╭──
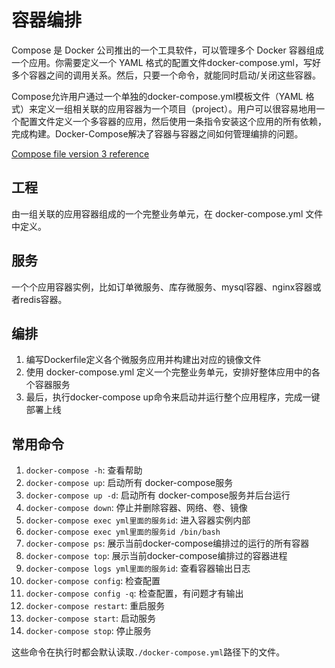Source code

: # 容器编排
Compose 是 Docker 公司推出的一个工具软件，可以管理多个 Docker 容器组成一个应用。你需要定义一个 YAML 格式的配置文件docker-compose.yml，写好多个容器之间的调用关系。然后，只要一个命令，就能同时启动/关闭这些容器。

Compose允许用户通过一个单独的docker-compose.yml模板文件（YAML 格式）来定义一组相关联的应用容器为一个项目（project）。用户可以很容易地用一个配置文件定义一个多容器的应用，然后使用一条指令安装这个应用的所有依赖，完成构建。Docker-Compose解决了容器与容器之间如何管理编排的问题。 

[Compose file version 3 reference](https://docs.docker.com/compose/compose-file/compose-file-v3)

## 工程
由一组关联的应用容器组成的一个完整业务单元，在 docker-compose.yml 文件中定义。

## 服务
一个个应用容器实例，比如订单微服务、库存微服务、mysql容器、nginx容器或者redis容器。

## 编排
1. 编写Dockerfile定义各个微服务应用并构建出对应的镜像文件
2. 使用 docker-compose.yml 定义一个完整业务单元，安排好整体应用中的各个容器服务
3. 最后，执行docker-compose up命令来启动并运行整个应用程序，完成一键部署上线

## 常用命令
1. `docker-compose -h`: 查看帮助
2. `docker-compose up`: 启动所有 docker-compose服务
3. `docker-compose up -d`: 启动所有 docker-compose服务并后台运行
4. `docker-compose down`: 停止并删除容器、网络、卷、镜像
5. `docker-compose exec yml里面的服务id`: 进入容器实例内部
6. `docker-compose exec yml里面的服务id /bin/bash`
7. `docker-compose ps`: 展示当前docker-compose编排过的运行的所有容器
8. `docker-compose top`: 展示当前docker-compose编排过的容器进程
9. `docker-compose logs yml里面的服务id`: 查看容器输出日志
10. `docker-compose config`: 检查配置
11. `docker-compose config -q`: 检查配置，有问题才有输出
12. `docker-compose restart`: 重启服务
13. `docker-compose start`: 启动服务
14. `docker-compose stop`: 停止服务

这些命令在执行时都会默认读取`./docker-compose.yml`路径下的文件。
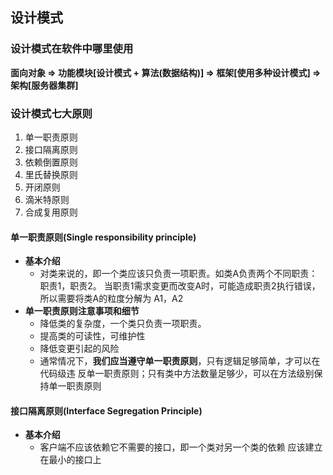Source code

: ## 设计模式

### 设计模式在软件中哪里使用

**面向对象 => 功能模块[设计模式 + 算法(数据结构)]  => 框架[使用多种设计模式] => 架构[服务器集群]**

### 设计模式七大原则

1. 单一职责原则
2. 接口隔离原则
3. 依赖倒置原则
4. 里氏替换原则
5. 开闭原则
6. 滴米特原则
7. 合成复用原则

#### 单一职责原则(Single responsibility principle)

* **基本介绍**
  * 对类来说的，即一个类应该只负责一项职责。如类A负责两个不同职责：职责1，职责2。 当职责1需求变更而改变A时，可能造成职责2执行错误，所以需要将类A的粒度分解为 A1，A2
* **单一职责原则注意事项和细节**
  * 降低类的复杂度，一个类只负责一项职责。
  * 提高类的可读性，可维护性
  * 降低变更引起的风险
  * 通常情况下，**我们应当遵守单一职责原则**，只有逻辑足够简单，才可以在代码级违
    反单一职责原则；只有类中方法数量足够少，可以在方法级别保持单一职责原则

#### 接口隔离原则(Interface Segregation Principle)

* **基本介绍**
  * 客户端不应该依赖它不需要的接口，即一个类对另一个类的依赖 应该建立在最小的接口上

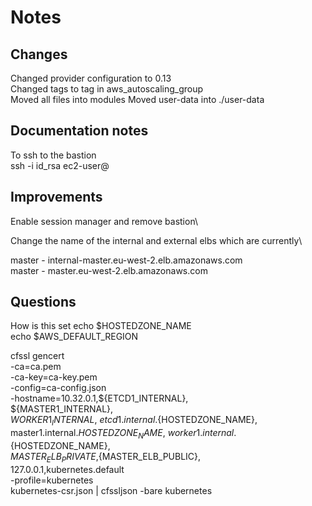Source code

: # Notes 

## Changes

Changed provider configuration to 0.13\
Changed tags to tag in aws_autoscaling_group\
Moved all files into modules
Moved user-data into ./user-data

## Documentation notes
To ssh to the bastion\
ssh -i id_rsa ec2-user@<bastion-public-ip>

## Improvements
Enable session manager and remove bastion\

Change the name of the internal and external elbs which are currently\

master - internal-master.eu-west-2.elb.amazonaws.com\
master - master.eu-west-2.elb.amazonaws.com

## Questions
How is this set
echo $HOSTEDZONE_NAME\
echo $AWS_DEFAULT_REGION



cfssl gencert \
-ca=ca.pem \
-ca-key=ca-key.pem \
-config=ca-config.json \
-hostname=10.32.0.1,${ETCD1_INTERNAL},\
${MASTER1_INTERNAL},\
${WORKER1_INTERNAL},\
etcd1.internal.${HOSTEDZONE_NAME},\
master1.internal.${HOSTEDZONE_NAME},\
worker1.internal.${HOSTEDZONE_NAME},\
${MASTER_ELB_PRIVATE},${MASTER_ELB_PUBLIC},\
127.0.0.1,kubernetes.default \
-profile=kubernetes \
kubernetes-csr.json | cfssljson -bare kubernetes








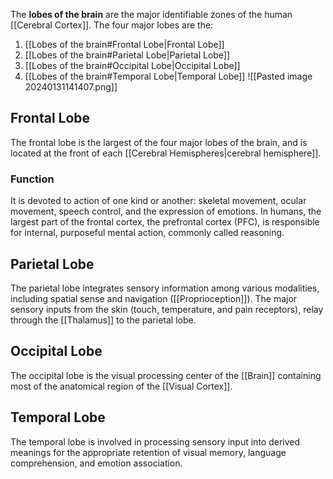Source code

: The **lobes of the brain** are the major identifiable zones of the human [[Cerebral Cortex]]. 
The four major lobes are the:
1. [[Lobes of the brain#Frontal Lobe|Frontal Lobe]]
2. [[Lobes of the brain#Parietal Lobe|Parietal Lobe]]
3. [[Lobes of the brain#Occipital Lobe|Occipital Lobe]]
4. [[Lobes of the brain#Temporal Lobe|Temporal Lobe]]
![[Pasted image 20240131141407.png]]
## Frontal Lobe
The frontal lobe is the largest of the four major lobes of the brain, and is located at the front of each [[Cerebral Hemispheres|cerebral hemisphere]].
### Function
It is devoted to action of one kind or another: skeletal movement, ocular movement, speech control, and the expression of emotions. In humans, the largest part of the frontal cortex, the prefrontal cortex (PFC), is responsible for internal, purposeful mental action, commonly called reasoning.

## Parietal Lobe
The parietal lobe integrates sensory information among various modalities, including spatial sense and navigation ([[Proprioception]]). The major sensory inputs from the skin (touch, temperature, and pain receptors), relay through the [[Thalamus]] to the parietal lobe.

## Occipital Lobe
The occipital lobe is the visual processing center of the [[Brain]] containing most of the anatomical region of the [[Visual Cortex]].

## Temporal Lobe
The temporal lobe is involved in processing sensory input into derived meanings for the appropriate retention of visual memory, language comprehension, and emotion association.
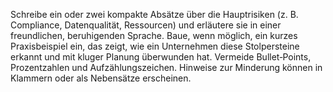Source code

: <p>Schreibe ein oder zwei kompakte Absätze über die Hauptrisiken (z.&nbsp;B. Compliance, Datenqualität, Ressourcen) und erläutere sie in einer freundlichen, beruhigenden Sprache. Baue, wenn möglich, ein kurzes Praxisbeispiel ein, das zeigt, wie ein Unternehmen diese Stolpersteine erkannt und mit kluger Planung überwunden hat. Vermeide Bullet‑Points, Prozentzahlen und Aufzählungszeichen. Hinweise zur Minderung können in Klammern oder als Nebensätze erscheinen.</p>
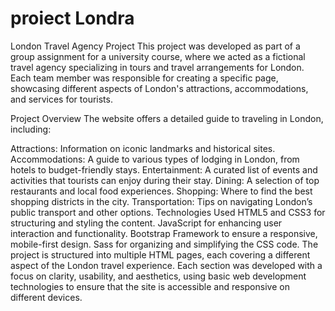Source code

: # proiect Londra
 
London Travel Agency Project
This project was developed as part of a group assignment for a university course, where we acted as a fictional travel agency specializing in tours and travel arrangements for London. Each team member was responsible for creating a specific page, showcasing different aspects of London's attractions, accommodations, and services for tourists.

Project Overview
The website offers a detailed guide to traveling in London, including:

Attractions: Information on iconic landmarks and historical sites.
Accommodations: A guide to various types of lodging in London, from hotels to budget-friendly stays.
Entertainment: A curated list of events and activities that tourists can enjoy during their stay.
Dining: A selection of top restaurants and local food experiences.
Shopping: Where to find the best shopping districts in the city.
Transportation: Tips on navigating London’s public transport and other options.
Technologies Used
HTML5 and CSS3 for structuring and styling the content.
JavaScript for enhancing user interaction and functionality.
Bootstrap Framework to ensure a responsive, mobile-first design.
Sass for organizing and simplifying the CSS code.
The project is structured into multiple HTML pages, each covering a different aspect of the London travel experience. Each section was developed with a focus on clarity, usability, and aesthetics, using basic web development technologies to ensure that the site is accessible and responsive on different devices.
╰──
Work request: Repeat the data above in full and exactly. Omit every image.

Answer space:
Source code

: # 容器编排
Compose 是 Docker 公司推出的一个工具软件，可以管理多个 Docker 容器组成一个应用。你需要定义一个 YAML 格式的配置文件docker-compose.yml，写好多个容器之间的调用关系。然后，只要一个命令，就能同时启动/关闭这些容器。

Compose允许用户通过一个单独的docker-compose.yml模板文件（YAML 格式）来定义一组相关联的应用容器为一个项目（project）。用户可以很容易地用一个配置文件定义一个多容器的应用，然后使用一条指令安装这个应用的所有依赖，完成构建。Docker-Compose解决了容器与容器之间如何管理编排的问题。 

[Compose file version 3 reference](https://docs.docker.com/compose/compose-file/compose-file-v3)

## 工程
由一组关联的应用容器组成的一个完整业务单元，在 docker-compose.yml 文件中定义。

## 服务
一个个应用容器实例，比如订单微服务、库存微服务、mysql容器、nginx容器或者redis容器。

## 编排
1. 编写Dockerfile定义各个微服务应用并构建出对应的镜像文件
2. 使用 docker-compose.yml 定义一个完整业务单元，安排好整体应用中的各个容器服务
3. 最后，执行docker-compose up命令来启动并运行整个应用程序，完成一键部署上线

## 常用命令
1. `docker-compose -h`: 查看帮助
2. `docker-compose up`: 启动所有 docker-compose服务
3. `docker-compose up -d`: 启动所有 docker-compose服务并后台运行
4. `docker-compose down`: 停止并删除容器、网络、卷、镜像
5. `docker-compose exec yml里面的服务id`: 进入容器实例内部
6. `docker-compose exec yml里面的服务id /bin/bash`
7. `docker-compose ps`: 展示当前docker-compose编排过的运行的所有容器
8. `docker-compose top`: 展示当前docker-compose编排过的容器进程
9. `docker-compose logs yml里面的服务id`: 查看容器输出日志
10. `docker-compose config`: 检查配置
11. `docker-compose config -q`: 检查配置，有问题才有输出
12. `docker-compose restart`: 重启服务
13. `docker-compose start`: 启动服务
14. `docker-compose stop`: 停止服务

这些命令在执行时都会默认读取`./docker-compose.yml`路径下的文件。
Source code

: ## 设计模式

### 设计模式在软件中哪里使用

**面向对象 => 功能模块[设计模式 + 算法(数据结构)]  => 框架[使用多种设计模式] => 架构[服务器集群]**

### 设计模式七大原则

1. 单一职责原则
2. 接口隔离原则
3. 依赖倒置原则
4. 里氏替换原则
5. 开闭原则
6. 滴米特原则
7. 合成复用原则

#### 单一职责原则(Single responsibility principle)

* **基本介绍**
  * 对类来说的，即一个类应该只负责一项职责。如类A负责两个不同职责：职责1，职责2。 当职责1需求变更而改变A时，可能造成职责2执行错误，所以需要将类A的粒度分解为 A1，A2
* **单一职责原则注意事项和细节**
  * 降低类的复杂度，一个类只负责一项职责。
  * 提高类的可读性，可维护性
  * 降低变更引起的风险
  * 通常情况下，**我们应当遵守单一职责原则**，只有逻辑足够简单，才可以在代码级违
    反单一职责原则；只有类中方法数量足够少，可以在方法级别保持单一职责原则

#### 接口隔离原则(Interface Segregation Principle)

* **基本介绍**
  * 客户端不应该依赖它不需要的接口，即一个类对另一个类的依赖 应该建立在最小的接口上

Source code

: # Notes 

## Changes

Changed provider configuration to 0.13\
Changed tags to tag in aws_autoscaling_group\
Moved all files into modules
Moved user-data into ./user-data

## Documentation notes
To ssh to the bastion\
ssh -i id_rsa ec2-user@<bastion-public-ip>

## Improvements
Enable session manager and remove bastion\

Change the name of the internal and external elbs which are currently\

master - internal-master.eu-west-2.elb.amazonaws.com\
master - master.eu-west-2.elb.amazonaws.com

## Questions
How is this set
echo $HOSTEDZONE_NAME\
echo $AWS_DEFAULT_REGION



cfssl gencert \
-ca=ca.pem \
-ca-key=ca-key.pem \
-config=ca-config.json \
-hostname=10.32.0.1,${ETCD1_INTERNAL},\
${MASTER1_INTERNAL},\
${WORKER1_INTERNAL},\
etcd1.internal.${HOSTEDZONE_NAME},\
master1.internal.${HOSTEDZONE_NAME},\
worker1.internal.${HOSTEDZONE_NAME},\
${MASTER_ELB_PRIVATE},${MASTER_ELB_PUBLIC},\
127.0.0.1,kubernetes.default \
-profile=kubernetes \
kubernetes-csr.json | cfssljson -bare kubernetes








Source code

: The **lobes of the brain** are the major identifiable zones of the human [[Cerebral Cortex]]. 
The four major lobes are the:
1. [[Lobes of the brain#Frontal Lobe|Frontal Lobe]]
2. [[Lobes of the brain#Parietal Lobe|Parietal Lobe]]
3. [[Lobes of the brain#Occipital Lobe|Occipital Lobe]]
4. [[Lobes of the brain#Temporal Lobe|Temporal Lobe]]
![[Pasted image 20240131141407.png]]
## Frontal Lobe
The frontal lobe is the largest of the four major lobes of the brain, and is located at the front of each [[Cerebral Hemispheres|cerebral hemisphere]].
### Function
It is devoted to action of one kind or another: skeletal movement, ocular movement, speech control, and the expression of emotions. In humans, the largest part of the frontal cortex, the prefrontal cortex (PFC), is responsible for internal, purposeful mental action, commonly called reasoning.

## Parietal Lobe
The parietal lobe integrates sensory information among various modalities, including spatial sense and navigation ([[Proprioception]]). The major sensory inputs from the skin (touch, temperature, and pain receptors), relay through the [[Thalamus]] to the parietal lobe.

## Occipital Lobe
The occipital lobe is the visual processing center of the [[Brain]] containing most of the anatomical region of the [[Visual Cortex]].

## Temporal Lobe
The temporal lobe is involved in processing sensory input into derived meanings for the appropriate retention of visual memory, language comprehension, and emotion association.
Source code

: <p>Schreibe ein oder zwei kompakte Absätze über die Hauptrisiken (z.&nbsp;B. Compliance, Datenqualität, Ressourcen) und erläutere sie in einer freundlichen, beruhigenden Sprache. Baue, wenn möglich, ein kurzes Praxisbeispiel ein, das zeigt, wie ein Unternehmen diese Stolpersteine erkannt und mit kluger Planung überwunden hat. Vermeide Bullet‑Points, Prozentzahlen und Aufzählungszeichen. Hinweise zur Minderung können in Klammern oder als Nebensätze erscheinen.</p>
Source code

: # proiect Londra
 
London Travel Agency Project
This project was developed as part of a group assignment for a university course, where we acted as a fictional travel agency specializing in tours and travel arrangements for London. Each team member was responsible for creating a specific page, showcasing different aspects of London's attractions, accommodations, and services for tourists.

Project Overview
The website offers a detailed guide to traveling in London, including:

Attractions: Information on iconic landmarks and historical sites.
Accommodations: A guide to various types of lodging in London, from hotels to budget-friendly stays.
Entertainment: A curated list of events and activities that tourists can enjoy during their stay.
Dining: A selection of top restaurants and local food experiences.
Shopping: Where to find the best shopping districts in the city.
Transportation: Tips on navigating London’s public transport and other options.
Technologies Used
HTML5 and CSS3 for structuring and styling the content.
JavaScript for enhancing user interaction and functionality.
Bootstrap Framework to ensure a responsive, mobile-first design.
Sass for organizing and simplifying the CSS code.
The project is structured into multiple HTML pages, each covering a different aspect of the London travel experience. Each section was developed with a focus on clarity, usability, and aesthetics, using basic web development technologies to ensure that the site is accessible and responsive on different devices.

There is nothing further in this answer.